In short: If with "header" you mean exactly "Link" then this is valid REST, but take care, not all clients might be able to deal with it.

For your second question, we cannot just consider the entire response since the response also contains headers and return codes that absolutely have nothing to do with the hypermedia. What sense would it make to consider a header that serves solely for cache-control as hypermedia? It is a purely technical item that might change due to administrative settings, while the content itself is unaffected. But hypermedia is about content. So it makes no sense to have *all* the response taken into consideration.

Workflows

To say that it wouldn't be RESTful to have server side workflows is completely missing the point. The fact that the client runs the workflow, as you say, does not exclude the existence of other server-side workflows that could be triggered in the process of running that client's workflow. For example, the client may be interested in moving a an order from the RECEIVED state to the REVIEWED state.

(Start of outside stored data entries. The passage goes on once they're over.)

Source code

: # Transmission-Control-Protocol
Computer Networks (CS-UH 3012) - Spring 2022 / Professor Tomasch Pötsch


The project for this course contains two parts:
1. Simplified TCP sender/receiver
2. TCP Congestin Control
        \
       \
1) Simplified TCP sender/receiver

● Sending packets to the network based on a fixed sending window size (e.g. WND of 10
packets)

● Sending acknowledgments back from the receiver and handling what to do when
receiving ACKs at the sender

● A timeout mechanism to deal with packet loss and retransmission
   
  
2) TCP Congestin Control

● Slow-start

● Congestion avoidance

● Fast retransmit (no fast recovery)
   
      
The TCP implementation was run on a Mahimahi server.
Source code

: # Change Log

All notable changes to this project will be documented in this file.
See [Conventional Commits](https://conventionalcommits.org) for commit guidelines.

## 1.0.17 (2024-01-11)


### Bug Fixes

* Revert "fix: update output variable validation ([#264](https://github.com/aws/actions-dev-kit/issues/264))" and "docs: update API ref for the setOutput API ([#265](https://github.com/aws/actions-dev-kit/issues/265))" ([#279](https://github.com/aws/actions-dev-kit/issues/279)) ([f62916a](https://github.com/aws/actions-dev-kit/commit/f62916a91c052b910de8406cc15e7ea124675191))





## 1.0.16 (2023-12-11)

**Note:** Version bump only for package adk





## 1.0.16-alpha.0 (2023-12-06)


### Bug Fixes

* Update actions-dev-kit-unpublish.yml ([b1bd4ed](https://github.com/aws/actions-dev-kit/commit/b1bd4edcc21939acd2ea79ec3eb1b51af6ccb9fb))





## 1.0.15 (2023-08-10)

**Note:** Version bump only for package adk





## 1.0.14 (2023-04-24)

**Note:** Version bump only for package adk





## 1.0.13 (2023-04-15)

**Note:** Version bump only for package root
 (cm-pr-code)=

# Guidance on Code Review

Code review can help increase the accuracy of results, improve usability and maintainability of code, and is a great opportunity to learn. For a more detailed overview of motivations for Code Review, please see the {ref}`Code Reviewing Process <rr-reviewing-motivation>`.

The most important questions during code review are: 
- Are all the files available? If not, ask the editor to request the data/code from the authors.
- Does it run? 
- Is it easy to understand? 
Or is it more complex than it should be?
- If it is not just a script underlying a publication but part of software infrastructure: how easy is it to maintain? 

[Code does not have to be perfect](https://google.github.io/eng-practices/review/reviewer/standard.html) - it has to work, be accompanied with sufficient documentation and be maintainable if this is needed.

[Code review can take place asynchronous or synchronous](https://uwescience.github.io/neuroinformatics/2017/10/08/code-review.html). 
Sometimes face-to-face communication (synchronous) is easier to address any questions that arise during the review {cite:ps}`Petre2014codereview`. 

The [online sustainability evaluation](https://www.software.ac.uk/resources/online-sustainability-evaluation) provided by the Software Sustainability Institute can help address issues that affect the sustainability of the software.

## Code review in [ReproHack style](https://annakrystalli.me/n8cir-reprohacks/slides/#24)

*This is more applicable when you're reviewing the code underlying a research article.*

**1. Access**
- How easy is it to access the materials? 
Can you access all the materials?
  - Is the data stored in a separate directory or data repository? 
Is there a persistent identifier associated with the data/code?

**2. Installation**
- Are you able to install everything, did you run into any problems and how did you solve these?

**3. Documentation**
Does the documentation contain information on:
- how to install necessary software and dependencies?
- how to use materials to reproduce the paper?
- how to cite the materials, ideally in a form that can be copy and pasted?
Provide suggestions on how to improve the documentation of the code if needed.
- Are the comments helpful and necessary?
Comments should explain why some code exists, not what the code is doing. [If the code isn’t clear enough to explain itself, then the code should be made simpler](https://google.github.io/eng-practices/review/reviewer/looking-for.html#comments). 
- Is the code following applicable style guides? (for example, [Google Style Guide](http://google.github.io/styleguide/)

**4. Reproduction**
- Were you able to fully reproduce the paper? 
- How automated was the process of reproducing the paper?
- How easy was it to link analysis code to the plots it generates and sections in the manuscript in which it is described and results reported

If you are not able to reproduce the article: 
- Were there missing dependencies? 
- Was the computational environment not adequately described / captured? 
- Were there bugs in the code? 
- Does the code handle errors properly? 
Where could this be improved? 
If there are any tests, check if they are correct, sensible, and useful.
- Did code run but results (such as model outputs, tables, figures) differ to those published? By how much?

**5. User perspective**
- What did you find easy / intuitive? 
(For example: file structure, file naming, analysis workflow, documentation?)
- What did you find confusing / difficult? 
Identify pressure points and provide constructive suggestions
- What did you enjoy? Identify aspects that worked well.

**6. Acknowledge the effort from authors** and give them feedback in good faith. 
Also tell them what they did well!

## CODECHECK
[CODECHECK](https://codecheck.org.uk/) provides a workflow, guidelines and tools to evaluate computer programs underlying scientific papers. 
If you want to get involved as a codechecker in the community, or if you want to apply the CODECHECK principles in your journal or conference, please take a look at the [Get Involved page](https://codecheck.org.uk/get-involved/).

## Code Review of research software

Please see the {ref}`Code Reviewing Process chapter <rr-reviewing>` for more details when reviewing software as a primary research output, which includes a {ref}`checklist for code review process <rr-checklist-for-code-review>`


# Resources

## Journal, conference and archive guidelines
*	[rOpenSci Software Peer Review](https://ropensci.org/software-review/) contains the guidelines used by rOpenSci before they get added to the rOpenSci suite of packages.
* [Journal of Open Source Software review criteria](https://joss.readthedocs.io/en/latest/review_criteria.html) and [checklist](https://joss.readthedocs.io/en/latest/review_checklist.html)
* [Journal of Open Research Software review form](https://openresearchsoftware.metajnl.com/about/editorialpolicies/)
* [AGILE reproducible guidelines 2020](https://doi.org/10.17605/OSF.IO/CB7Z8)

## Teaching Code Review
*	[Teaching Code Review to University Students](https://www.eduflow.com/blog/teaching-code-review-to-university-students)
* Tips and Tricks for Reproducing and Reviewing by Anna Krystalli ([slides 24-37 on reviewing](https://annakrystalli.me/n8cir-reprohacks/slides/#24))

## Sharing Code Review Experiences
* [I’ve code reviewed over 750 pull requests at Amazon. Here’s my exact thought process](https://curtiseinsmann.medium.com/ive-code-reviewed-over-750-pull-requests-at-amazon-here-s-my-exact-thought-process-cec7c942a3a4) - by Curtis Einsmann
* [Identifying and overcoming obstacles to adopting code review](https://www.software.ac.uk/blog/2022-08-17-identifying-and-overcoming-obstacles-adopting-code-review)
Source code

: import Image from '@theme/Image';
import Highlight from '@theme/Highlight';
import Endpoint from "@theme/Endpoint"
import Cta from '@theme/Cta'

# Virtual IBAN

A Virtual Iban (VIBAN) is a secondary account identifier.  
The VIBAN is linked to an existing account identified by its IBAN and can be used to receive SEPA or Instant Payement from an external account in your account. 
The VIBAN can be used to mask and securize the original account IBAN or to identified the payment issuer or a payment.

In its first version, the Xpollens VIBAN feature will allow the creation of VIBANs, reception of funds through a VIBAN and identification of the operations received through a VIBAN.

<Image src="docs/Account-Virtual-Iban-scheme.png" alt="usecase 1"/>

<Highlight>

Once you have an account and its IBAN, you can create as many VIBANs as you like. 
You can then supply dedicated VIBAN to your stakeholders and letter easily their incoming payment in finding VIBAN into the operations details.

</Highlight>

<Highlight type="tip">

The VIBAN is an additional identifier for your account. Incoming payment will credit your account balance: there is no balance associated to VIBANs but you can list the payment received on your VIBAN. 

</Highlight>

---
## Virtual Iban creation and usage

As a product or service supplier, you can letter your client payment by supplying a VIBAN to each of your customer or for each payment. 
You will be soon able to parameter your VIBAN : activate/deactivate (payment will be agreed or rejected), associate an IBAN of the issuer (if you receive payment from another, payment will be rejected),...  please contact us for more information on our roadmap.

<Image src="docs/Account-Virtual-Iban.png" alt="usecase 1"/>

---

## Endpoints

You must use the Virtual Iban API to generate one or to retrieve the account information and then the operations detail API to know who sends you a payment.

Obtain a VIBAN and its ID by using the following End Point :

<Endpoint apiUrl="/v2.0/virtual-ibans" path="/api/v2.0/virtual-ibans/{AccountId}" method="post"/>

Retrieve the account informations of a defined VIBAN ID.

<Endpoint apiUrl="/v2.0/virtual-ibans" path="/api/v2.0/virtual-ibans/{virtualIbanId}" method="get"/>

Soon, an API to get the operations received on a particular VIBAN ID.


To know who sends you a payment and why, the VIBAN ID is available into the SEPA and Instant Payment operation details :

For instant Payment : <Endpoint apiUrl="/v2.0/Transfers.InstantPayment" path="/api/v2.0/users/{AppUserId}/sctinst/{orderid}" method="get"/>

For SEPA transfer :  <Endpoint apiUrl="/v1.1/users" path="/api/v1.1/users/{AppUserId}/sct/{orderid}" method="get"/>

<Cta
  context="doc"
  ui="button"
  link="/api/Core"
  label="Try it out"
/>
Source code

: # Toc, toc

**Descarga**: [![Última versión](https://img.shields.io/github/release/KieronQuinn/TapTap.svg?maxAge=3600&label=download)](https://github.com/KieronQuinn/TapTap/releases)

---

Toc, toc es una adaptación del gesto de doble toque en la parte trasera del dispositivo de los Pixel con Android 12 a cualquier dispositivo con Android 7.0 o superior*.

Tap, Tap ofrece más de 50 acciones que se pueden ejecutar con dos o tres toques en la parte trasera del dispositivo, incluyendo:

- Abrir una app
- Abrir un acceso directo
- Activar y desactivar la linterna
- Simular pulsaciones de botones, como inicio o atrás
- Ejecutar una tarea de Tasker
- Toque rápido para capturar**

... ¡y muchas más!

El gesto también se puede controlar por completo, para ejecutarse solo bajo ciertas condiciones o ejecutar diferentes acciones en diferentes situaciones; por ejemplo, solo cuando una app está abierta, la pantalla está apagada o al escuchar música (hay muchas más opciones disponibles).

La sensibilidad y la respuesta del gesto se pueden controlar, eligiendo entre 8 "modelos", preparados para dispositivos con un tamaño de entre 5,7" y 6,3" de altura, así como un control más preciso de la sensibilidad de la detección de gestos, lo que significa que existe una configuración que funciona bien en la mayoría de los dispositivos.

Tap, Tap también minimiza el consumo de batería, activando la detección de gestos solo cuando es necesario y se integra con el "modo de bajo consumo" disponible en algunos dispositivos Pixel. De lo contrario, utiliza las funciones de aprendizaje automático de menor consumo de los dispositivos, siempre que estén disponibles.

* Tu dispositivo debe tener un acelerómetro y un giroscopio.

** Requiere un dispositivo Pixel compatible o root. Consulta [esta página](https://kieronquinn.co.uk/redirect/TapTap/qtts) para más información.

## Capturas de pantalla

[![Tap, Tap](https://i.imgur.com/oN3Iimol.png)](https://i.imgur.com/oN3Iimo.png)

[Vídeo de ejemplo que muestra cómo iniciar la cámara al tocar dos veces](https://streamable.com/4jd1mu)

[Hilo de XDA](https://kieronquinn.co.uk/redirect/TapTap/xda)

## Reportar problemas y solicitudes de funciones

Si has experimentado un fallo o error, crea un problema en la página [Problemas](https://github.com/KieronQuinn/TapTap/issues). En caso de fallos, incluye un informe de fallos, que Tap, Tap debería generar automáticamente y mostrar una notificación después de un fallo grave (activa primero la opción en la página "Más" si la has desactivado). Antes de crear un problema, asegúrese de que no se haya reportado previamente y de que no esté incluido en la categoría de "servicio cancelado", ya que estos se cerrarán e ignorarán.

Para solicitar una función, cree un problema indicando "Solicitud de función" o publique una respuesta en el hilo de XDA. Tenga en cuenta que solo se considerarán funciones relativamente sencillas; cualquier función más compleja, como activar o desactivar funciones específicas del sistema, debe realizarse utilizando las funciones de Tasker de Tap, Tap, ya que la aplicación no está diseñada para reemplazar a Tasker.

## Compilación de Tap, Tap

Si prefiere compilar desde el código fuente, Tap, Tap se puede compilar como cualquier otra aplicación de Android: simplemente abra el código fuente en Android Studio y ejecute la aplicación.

This may require the server to check (i) product availability, (ii) reserve inventory and (iii) check customer's credit status. That is a workflow the server needs to run to in response of the client's workflow, but it isn't the client's workflow. In fact, in a system like that, clients are unlikely to have access to back-office workflows like that (enterprise are not interested in exposing such resources to the public either). 

Services certainly can be workflows

Sorry, it seems my posting was misleading. Certainly a service invocation can itself trigger a workflow, but that workflow must be finished before the call returns, since RESTful services must be stateless. What I wanted to say with "server side workflows are not RESTful" would be workflows where the server invocation returns, but must keep some state information that is used in a next step. Sorry for not explaining in more detail in the blog posting. What you describe is not a server workflow in the definition of my blog entry, it is just a cascade of calls the server does to fulful the stateful invocation, which is pretty valid, certainly.